Media Center



November 20, 2002 - Washington, DC

Mr. Chairman,
Mr. Assistant Secretary General,
Distinguished Permanent Representatives,
Distinguished Alternate Representatives,
Distinguished Observers,
Staff of the General Secretariat
Ladies and Gentlemen,

Thank you for welcoming me so warmly to this august Council of the Organization of American States, and for affording me the opportunity to address you this morning.

I have had the pleasure of meeting with the Assistant Secretary General this morning, and I have come from the meeting with deeper insight into the many challenges our Organization faces; but I am equally convinced that the OAS will meet these challenges and find solutions, in keeping with its record.

I take this opportunity to commend the Secretary General, Cesar Gaviria, on behalf of the President of the Republic of Suriname, His Excellency Runaldo Ronald Venetiaan, for his ongoing and tireless efforts to restructure the OAS and make it a more streamlined, effective and efficient institution, ready to deal with the mandates of the Summit of the Americas process. The close ties between the agenda of the OAS strictly defined by the Charter and its executing instruments, and the mandates of the Summit of the Americas make a clear and definite case for strong OAS involvement in the implementation of the Summit mandates.

This Organization will largely be judged by the outcome of its reforms. Therefore, my Government finds it important that we create and implement reforms that ensure efficient and accurate implementation of all the Summit mandates, whereby attention to the traditional programs and projects of the Organization will not be neglected.
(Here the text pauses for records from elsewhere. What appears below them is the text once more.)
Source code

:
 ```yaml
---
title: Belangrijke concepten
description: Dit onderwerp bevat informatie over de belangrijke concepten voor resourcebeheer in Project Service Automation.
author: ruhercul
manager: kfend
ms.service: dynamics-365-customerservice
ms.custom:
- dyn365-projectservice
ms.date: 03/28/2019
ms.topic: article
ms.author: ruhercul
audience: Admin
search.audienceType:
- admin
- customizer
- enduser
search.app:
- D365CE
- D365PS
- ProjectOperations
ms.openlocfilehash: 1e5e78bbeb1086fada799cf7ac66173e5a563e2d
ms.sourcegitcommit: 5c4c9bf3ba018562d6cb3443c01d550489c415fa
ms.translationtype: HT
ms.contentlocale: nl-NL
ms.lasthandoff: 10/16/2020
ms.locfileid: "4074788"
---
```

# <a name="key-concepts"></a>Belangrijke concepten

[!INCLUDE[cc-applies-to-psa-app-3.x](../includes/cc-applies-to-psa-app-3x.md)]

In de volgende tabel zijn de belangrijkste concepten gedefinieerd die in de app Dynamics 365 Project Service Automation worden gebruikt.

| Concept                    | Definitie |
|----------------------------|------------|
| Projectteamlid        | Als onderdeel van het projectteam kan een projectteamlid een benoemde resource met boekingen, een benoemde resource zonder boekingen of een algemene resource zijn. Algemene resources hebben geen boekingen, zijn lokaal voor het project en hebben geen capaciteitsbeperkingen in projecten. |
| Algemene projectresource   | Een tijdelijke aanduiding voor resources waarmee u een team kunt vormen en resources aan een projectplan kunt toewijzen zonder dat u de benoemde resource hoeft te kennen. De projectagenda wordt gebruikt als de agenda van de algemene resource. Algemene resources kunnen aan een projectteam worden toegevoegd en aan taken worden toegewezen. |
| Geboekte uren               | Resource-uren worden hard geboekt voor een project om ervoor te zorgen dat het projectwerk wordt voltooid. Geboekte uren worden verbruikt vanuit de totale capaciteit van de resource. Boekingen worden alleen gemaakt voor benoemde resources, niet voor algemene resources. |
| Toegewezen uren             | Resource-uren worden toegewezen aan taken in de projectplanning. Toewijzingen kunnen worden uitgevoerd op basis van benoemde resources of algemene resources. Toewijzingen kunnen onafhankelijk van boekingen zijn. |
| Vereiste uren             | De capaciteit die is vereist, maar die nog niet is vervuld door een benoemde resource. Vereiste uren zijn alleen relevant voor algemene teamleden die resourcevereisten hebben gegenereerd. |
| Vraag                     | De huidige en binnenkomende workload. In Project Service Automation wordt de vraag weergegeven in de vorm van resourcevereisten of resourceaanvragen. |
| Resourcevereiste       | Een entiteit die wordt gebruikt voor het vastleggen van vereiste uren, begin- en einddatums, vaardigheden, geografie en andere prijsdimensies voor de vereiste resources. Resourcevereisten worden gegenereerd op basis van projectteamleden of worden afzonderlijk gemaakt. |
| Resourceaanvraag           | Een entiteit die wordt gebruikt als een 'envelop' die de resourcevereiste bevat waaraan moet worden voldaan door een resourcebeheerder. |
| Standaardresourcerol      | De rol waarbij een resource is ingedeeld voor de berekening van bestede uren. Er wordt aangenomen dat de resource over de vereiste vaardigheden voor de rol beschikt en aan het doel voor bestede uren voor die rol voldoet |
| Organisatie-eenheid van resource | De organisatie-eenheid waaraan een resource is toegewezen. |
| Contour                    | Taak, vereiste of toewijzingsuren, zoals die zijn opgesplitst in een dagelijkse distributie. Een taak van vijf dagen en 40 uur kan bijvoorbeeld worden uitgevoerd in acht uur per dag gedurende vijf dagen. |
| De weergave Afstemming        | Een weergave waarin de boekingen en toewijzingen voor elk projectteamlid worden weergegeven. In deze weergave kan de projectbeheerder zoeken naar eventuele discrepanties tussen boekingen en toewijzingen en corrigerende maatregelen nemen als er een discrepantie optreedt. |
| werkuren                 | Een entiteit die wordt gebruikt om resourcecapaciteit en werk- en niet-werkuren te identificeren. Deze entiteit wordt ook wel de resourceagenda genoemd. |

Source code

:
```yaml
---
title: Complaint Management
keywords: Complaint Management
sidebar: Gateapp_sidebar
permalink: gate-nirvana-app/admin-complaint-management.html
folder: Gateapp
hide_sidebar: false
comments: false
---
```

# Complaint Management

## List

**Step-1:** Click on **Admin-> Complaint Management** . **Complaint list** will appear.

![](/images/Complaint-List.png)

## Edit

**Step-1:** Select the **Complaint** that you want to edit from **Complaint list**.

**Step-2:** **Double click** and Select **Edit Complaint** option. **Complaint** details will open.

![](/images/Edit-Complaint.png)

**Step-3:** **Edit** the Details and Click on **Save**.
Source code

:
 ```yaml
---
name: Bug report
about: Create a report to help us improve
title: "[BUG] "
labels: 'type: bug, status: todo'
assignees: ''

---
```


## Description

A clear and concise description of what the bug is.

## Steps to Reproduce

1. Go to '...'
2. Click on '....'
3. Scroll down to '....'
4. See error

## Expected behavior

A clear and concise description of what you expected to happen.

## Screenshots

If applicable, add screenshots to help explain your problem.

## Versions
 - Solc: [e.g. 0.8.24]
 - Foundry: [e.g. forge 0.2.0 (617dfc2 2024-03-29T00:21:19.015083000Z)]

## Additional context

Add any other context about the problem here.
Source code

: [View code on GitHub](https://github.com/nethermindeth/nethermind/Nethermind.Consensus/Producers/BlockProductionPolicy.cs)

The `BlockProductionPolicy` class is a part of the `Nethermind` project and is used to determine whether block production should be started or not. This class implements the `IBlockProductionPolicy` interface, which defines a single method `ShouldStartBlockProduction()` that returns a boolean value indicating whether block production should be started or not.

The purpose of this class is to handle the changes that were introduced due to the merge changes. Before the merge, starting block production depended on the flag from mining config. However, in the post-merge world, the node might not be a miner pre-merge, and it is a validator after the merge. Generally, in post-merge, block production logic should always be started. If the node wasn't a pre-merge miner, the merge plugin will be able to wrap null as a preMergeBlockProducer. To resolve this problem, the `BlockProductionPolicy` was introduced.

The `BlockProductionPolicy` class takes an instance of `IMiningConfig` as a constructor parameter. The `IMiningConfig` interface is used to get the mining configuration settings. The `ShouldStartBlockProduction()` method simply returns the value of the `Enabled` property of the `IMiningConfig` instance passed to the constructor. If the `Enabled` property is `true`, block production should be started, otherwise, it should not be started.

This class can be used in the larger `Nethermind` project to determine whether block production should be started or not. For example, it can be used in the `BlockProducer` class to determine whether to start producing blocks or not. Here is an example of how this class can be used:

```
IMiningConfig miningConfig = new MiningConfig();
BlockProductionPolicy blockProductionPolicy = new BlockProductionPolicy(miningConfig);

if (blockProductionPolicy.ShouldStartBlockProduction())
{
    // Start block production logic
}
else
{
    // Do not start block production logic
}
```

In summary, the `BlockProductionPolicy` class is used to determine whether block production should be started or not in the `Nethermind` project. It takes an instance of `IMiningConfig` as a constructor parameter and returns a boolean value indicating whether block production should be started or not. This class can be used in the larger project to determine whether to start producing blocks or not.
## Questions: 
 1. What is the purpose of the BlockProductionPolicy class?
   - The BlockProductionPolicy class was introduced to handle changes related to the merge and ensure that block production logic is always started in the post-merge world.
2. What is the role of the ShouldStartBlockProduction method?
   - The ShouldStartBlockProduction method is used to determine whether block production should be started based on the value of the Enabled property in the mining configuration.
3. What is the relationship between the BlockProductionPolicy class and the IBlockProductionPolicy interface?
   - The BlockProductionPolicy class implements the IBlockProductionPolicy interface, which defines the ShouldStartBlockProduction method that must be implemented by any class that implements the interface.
I understood that this Council also is working diligently on the modernization and reform of the OAS practices, structures and procedures in order to enhance its capacity to deliver more efficiently on the many very important objectives and goals. This endeavor is applauded and is a healthy sign of adjustment to the new challenges. I wish you the greatest success in these noble efforts.

Mr. Chairman,

In the Millennium Declaration, the groundbreaking document of the Millennium Summit of last September, World Leaders clearly acknowledge that women’s contribution in all important world issues is part of a broader change in the global understanding of the role of women in general.
In this document the World Leaders and Heads of States not only reaffirm the equal rights and opportunities of women and men; they also unanimously agree to promote the empowerment of women as an effective tool to combat poverty, hunger and disease and to truly stimulate and support sustainable development. This document points out that in the area of development, as well as in peace and in security, no strategy would be effective on the long term unless women were completely involved.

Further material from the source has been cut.